Excerpts from a dataset
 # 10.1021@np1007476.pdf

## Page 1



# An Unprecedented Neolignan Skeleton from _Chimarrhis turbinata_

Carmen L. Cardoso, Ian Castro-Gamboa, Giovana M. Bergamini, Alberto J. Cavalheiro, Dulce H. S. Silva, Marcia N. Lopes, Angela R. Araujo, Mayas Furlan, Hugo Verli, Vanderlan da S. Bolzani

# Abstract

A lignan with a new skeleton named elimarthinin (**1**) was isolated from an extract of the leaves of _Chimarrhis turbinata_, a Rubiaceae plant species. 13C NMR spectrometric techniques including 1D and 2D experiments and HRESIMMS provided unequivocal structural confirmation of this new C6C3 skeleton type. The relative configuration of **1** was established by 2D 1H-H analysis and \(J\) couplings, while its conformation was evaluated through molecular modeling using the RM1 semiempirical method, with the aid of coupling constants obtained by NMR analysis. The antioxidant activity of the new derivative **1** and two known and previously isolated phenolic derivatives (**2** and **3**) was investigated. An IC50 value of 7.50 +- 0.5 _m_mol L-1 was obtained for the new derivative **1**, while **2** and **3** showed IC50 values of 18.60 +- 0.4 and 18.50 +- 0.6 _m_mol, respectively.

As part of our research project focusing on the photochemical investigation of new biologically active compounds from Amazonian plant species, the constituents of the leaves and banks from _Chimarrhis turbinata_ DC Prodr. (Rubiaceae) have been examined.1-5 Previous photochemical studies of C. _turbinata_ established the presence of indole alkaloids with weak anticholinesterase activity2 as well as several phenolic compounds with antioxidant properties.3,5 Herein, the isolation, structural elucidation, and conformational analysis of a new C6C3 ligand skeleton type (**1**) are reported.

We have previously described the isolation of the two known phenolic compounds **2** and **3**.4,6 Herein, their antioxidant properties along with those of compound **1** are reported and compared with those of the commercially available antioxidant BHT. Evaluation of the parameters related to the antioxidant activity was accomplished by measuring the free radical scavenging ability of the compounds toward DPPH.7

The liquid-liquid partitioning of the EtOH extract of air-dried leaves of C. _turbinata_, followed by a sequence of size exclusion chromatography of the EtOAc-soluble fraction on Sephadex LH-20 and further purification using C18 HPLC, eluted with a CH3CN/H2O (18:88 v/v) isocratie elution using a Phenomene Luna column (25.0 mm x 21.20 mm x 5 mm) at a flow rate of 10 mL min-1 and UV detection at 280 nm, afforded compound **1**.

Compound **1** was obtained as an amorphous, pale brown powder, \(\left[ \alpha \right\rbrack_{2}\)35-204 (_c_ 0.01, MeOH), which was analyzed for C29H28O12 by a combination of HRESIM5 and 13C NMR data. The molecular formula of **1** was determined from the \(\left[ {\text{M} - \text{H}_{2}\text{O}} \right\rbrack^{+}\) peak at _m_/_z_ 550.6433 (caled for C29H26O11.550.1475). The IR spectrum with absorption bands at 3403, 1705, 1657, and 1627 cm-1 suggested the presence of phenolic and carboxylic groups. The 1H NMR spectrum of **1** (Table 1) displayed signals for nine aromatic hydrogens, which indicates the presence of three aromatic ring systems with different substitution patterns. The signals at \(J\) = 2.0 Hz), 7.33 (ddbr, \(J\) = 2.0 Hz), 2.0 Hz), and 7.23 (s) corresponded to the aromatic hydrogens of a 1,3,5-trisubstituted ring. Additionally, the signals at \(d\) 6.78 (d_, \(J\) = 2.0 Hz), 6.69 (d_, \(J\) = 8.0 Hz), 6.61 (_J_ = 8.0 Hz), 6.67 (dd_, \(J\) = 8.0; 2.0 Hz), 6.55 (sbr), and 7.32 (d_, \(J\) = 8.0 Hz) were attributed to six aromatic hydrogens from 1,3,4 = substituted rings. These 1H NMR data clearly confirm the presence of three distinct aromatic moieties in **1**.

#### Work request
Using the entries above, copy out all lines that contain the string "Herein".

#### Answer space
As part of our research project focusing on the photochemical investigation of new biologically active compounds from Amazonian plant species, the constituents of the leaves and banks from _Chimarrhis turbinata_ DC Prodr. (Rubiaceae) have been examined.1-5 Previous photochemical studies of C. _turbinata_ established the presence of indole alkaloids with weak anticholinesterase activity2 as well as several phenolic compounds with antioxidant properties.3,5 Herein, the isolation, structural elucidation, and conformational analysis of a new C6C3 ligand skeleton type (**1**) are reported.
We have previously described the isolation of the two known phenolic compounds **2** and **3**.4,6 Herein, their antioxidant properties along with those of compound **1** are reported and compared with those of the commercially available antioxidant BHT. Evaluation of the parameters related to the antioxidant activity was accomplished by measuring the free radical scavenging ability of the compounds toward DPPH.7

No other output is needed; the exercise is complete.